• [WORK TO BE COMPLETED]
For each line below that contains the word "Camille", make a copy.

Source texts of formatted documents

-----

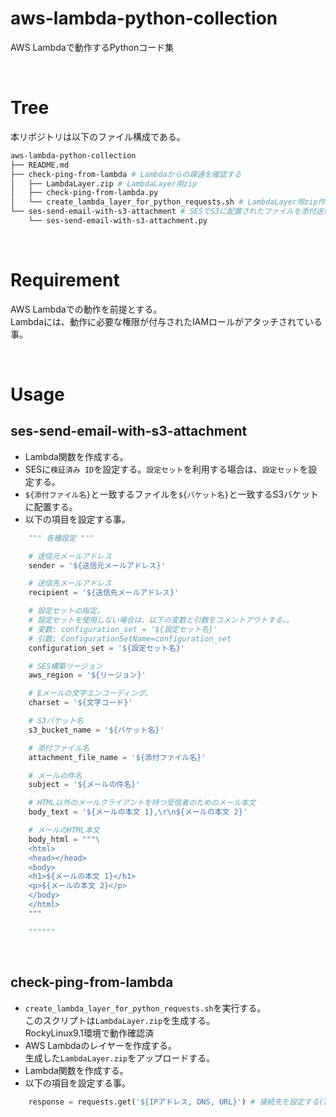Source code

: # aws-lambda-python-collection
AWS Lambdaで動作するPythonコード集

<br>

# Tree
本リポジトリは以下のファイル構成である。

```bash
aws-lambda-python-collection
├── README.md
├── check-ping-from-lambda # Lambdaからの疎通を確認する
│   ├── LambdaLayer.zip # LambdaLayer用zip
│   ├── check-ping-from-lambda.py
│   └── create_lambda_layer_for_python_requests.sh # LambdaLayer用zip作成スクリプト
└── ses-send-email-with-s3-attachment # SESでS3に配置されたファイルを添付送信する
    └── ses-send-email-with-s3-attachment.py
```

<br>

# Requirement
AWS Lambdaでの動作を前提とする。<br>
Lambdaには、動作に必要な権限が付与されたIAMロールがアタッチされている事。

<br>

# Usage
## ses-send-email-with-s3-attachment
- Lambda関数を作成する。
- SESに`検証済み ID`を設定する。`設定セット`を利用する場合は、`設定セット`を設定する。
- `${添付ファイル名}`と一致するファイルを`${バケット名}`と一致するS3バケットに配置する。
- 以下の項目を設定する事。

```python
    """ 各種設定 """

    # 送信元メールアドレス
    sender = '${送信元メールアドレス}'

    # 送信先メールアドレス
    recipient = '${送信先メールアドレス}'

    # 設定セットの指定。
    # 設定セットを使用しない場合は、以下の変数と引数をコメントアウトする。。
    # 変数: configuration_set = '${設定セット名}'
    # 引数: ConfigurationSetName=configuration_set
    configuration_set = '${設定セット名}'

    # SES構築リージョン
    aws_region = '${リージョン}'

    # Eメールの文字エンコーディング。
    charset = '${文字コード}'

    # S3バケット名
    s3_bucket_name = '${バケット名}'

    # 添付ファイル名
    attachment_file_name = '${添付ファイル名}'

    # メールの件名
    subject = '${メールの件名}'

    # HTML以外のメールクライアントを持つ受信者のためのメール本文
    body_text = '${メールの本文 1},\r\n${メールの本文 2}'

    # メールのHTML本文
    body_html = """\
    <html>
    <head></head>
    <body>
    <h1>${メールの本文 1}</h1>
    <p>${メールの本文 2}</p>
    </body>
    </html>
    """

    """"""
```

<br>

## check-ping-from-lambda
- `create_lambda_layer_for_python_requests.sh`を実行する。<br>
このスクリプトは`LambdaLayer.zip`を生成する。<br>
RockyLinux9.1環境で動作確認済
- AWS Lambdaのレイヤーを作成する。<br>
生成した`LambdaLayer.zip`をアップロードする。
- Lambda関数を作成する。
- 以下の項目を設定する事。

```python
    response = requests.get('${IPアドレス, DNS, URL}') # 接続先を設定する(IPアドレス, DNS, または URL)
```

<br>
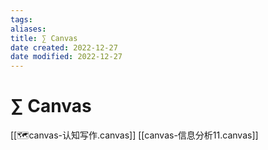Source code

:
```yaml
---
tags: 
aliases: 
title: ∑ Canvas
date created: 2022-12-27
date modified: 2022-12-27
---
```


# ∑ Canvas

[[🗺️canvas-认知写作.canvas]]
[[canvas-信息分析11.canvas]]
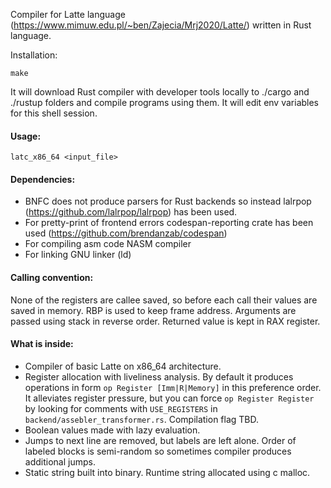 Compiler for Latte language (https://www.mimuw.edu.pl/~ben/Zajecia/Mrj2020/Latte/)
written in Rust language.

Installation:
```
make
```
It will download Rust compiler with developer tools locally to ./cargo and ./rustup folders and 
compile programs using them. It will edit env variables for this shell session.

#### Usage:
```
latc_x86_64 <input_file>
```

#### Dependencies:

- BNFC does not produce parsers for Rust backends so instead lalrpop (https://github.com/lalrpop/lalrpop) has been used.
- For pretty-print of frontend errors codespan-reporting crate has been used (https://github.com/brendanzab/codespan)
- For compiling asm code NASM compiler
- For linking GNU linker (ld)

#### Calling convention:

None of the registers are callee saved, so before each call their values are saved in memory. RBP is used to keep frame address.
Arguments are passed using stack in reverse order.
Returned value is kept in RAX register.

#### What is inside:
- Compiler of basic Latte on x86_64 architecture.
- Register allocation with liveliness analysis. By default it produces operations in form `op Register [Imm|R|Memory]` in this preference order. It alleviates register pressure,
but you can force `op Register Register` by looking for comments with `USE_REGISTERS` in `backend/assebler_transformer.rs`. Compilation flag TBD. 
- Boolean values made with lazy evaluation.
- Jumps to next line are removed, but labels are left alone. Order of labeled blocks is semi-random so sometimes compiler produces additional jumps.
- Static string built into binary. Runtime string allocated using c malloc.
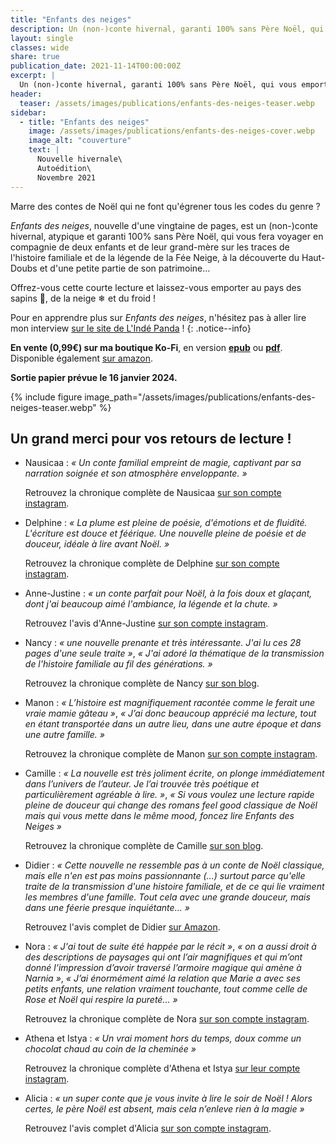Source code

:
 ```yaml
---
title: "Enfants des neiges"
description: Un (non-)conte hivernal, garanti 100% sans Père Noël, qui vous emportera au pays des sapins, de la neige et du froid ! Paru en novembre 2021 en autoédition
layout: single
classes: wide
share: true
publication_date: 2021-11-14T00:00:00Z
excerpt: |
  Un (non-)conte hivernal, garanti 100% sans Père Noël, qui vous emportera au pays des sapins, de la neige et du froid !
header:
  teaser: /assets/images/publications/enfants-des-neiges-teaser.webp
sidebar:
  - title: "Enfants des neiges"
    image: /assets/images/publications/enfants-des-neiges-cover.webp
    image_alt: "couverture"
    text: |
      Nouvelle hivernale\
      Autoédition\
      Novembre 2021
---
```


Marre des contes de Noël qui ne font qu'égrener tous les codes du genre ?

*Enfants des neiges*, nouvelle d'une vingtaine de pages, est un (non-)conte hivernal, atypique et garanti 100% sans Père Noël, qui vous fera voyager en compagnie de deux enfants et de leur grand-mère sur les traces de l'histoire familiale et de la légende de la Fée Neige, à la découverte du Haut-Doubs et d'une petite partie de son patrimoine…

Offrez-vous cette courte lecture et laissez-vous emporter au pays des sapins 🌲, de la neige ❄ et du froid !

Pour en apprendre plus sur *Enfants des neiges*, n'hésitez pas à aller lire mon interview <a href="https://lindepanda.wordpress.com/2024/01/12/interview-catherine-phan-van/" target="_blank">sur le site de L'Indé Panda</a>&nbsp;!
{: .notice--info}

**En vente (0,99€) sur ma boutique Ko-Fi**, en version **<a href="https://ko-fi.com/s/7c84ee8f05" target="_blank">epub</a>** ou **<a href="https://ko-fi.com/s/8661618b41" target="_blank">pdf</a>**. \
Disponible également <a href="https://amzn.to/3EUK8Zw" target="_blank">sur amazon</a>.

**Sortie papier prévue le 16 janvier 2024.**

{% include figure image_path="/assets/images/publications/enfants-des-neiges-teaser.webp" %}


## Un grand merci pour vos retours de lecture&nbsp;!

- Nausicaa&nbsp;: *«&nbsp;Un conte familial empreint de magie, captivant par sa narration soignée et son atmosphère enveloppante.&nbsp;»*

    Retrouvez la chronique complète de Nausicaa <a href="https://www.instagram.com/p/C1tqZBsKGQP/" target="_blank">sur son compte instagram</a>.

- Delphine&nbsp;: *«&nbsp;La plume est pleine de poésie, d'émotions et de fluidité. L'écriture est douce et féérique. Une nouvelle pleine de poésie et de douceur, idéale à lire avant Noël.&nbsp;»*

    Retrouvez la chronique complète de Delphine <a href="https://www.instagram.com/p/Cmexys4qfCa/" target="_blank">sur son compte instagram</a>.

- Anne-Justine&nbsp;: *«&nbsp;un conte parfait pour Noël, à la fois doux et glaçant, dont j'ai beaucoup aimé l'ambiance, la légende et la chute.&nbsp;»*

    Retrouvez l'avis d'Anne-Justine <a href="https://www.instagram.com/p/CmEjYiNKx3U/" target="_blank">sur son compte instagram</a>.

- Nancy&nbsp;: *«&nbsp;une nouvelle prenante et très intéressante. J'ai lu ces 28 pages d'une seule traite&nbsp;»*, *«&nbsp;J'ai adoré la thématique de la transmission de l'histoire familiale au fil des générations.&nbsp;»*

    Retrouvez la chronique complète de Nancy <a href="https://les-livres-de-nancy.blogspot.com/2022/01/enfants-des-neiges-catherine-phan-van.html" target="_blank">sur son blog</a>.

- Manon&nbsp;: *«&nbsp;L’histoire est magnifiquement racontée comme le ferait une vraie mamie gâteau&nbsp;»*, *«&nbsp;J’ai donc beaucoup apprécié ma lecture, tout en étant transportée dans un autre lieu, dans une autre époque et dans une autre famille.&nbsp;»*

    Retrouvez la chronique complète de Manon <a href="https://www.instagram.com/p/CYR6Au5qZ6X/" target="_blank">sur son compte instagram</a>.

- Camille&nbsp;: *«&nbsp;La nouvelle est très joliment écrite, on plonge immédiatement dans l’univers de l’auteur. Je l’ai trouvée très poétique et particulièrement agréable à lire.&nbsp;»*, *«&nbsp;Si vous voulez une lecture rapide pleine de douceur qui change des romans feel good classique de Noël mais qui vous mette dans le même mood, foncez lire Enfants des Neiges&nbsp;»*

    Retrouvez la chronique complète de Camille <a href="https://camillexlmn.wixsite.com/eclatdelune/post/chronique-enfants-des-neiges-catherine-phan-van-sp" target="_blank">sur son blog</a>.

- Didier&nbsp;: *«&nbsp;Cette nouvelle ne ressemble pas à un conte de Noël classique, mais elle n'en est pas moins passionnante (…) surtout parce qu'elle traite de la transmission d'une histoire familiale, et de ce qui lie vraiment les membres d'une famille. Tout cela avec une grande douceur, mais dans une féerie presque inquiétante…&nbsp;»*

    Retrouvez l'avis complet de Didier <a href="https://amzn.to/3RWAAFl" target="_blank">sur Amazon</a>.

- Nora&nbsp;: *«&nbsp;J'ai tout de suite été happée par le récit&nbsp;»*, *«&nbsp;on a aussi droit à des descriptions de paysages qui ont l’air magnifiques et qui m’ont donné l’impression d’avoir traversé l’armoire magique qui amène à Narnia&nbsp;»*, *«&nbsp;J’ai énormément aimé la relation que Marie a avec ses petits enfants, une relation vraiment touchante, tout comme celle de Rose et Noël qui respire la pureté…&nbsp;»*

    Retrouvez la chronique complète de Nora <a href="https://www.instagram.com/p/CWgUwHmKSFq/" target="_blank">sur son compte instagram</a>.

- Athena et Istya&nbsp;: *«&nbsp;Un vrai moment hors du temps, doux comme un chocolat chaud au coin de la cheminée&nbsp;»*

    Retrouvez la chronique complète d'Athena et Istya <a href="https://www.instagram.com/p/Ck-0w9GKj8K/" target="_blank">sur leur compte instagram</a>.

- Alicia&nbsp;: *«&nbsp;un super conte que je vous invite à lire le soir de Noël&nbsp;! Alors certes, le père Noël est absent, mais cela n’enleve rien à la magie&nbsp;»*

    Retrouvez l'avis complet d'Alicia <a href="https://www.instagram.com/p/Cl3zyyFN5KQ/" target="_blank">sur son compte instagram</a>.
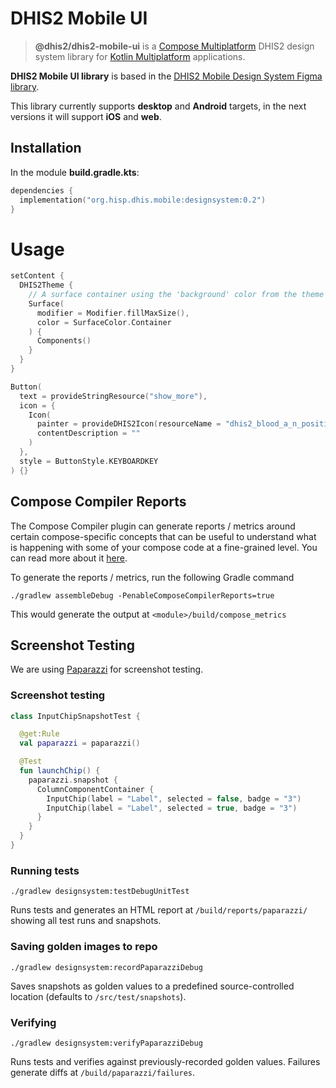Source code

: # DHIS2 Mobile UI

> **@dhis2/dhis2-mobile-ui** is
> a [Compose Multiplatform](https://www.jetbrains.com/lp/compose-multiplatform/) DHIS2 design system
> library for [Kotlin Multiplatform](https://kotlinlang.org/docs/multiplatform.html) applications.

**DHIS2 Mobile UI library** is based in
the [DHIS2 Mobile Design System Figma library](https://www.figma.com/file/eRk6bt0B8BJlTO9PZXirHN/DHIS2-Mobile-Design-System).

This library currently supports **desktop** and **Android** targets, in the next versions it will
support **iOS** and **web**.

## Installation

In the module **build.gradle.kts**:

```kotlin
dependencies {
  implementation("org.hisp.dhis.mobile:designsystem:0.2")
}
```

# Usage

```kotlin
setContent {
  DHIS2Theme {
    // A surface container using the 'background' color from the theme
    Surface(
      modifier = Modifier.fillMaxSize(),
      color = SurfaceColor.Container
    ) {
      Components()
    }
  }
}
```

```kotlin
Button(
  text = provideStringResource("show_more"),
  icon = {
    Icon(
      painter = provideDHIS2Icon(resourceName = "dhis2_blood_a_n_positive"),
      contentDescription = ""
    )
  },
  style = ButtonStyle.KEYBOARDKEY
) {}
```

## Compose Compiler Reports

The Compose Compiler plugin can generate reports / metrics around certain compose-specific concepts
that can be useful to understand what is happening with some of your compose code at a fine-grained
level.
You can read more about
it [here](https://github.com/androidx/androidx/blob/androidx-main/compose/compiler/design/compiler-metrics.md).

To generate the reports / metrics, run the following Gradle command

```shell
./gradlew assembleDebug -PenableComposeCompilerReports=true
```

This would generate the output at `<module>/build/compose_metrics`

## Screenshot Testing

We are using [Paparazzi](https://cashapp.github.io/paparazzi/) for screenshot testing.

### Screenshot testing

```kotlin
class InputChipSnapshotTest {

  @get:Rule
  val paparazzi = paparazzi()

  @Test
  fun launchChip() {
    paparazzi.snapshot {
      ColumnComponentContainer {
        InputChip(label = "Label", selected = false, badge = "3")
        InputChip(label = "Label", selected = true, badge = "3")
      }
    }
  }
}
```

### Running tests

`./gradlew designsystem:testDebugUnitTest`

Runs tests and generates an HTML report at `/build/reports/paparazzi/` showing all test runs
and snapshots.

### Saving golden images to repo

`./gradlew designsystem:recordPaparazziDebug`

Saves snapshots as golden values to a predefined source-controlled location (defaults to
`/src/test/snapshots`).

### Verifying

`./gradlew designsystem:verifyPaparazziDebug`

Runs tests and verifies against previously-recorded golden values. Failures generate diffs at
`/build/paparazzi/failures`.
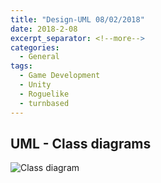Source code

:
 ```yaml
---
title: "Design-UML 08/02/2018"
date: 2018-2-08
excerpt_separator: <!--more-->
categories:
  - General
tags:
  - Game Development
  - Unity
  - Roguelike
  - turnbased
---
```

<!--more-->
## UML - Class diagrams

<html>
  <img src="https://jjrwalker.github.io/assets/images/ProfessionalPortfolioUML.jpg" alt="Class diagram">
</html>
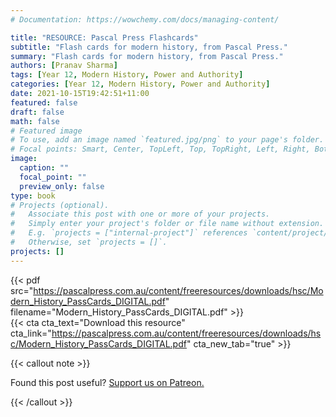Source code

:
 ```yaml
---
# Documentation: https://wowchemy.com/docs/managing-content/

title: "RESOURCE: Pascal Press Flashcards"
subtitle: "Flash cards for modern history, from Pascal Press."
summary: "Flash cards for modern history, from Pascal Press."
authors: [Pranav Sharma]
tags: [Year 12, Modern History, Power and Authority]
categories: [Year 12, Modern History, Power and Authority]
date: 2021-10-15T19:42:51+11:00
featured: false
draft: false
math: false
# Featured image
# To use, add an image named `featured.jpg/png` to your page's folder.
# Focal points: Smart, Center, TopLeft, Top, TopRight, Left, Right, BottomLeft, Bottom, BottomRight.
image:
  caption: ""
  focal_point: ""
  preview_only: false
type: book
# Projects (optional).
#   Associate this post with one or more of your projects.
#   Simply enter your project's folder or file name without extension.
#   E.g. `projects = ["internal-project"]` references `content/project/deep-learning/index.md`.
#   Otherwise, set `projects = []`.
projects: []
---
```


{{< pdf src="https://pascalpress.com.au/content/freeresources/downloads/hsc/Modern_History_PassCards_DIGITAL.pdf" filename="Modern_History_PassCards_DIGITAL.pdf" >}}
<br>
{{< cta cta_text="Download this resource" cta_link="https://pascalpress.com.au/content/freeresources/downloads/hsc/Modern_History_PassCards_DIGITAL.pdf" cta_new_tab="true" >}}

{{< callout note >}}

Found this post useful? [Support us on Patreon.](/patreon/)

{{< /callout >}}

-----

• [YOUR SOLUTION]
- Camille&nbsp;: *«&nbsp;La nouvelle est très joliment écrite, on plonge immédiatement dans l’univers de l’auteur. Je l’ai trouvée très poétique et particulièrement agréable à lire.&nbsp;»*, *«&nbsp;Si vous voulez une lecture rapide pleine de douceur qui change des romans feel good classique de Noël mais qui vous mette dans le même mood, foncez lire Enfants des Neiges&nbsp;»*
    Retrouvez la chronique complète de Camille <a href="https://camillexlmn.wixsite.com/eclatdelune/post/chronique-enfants-des-neiges-catherine-phan-van-sp" target="_blank">sur son blog</a>.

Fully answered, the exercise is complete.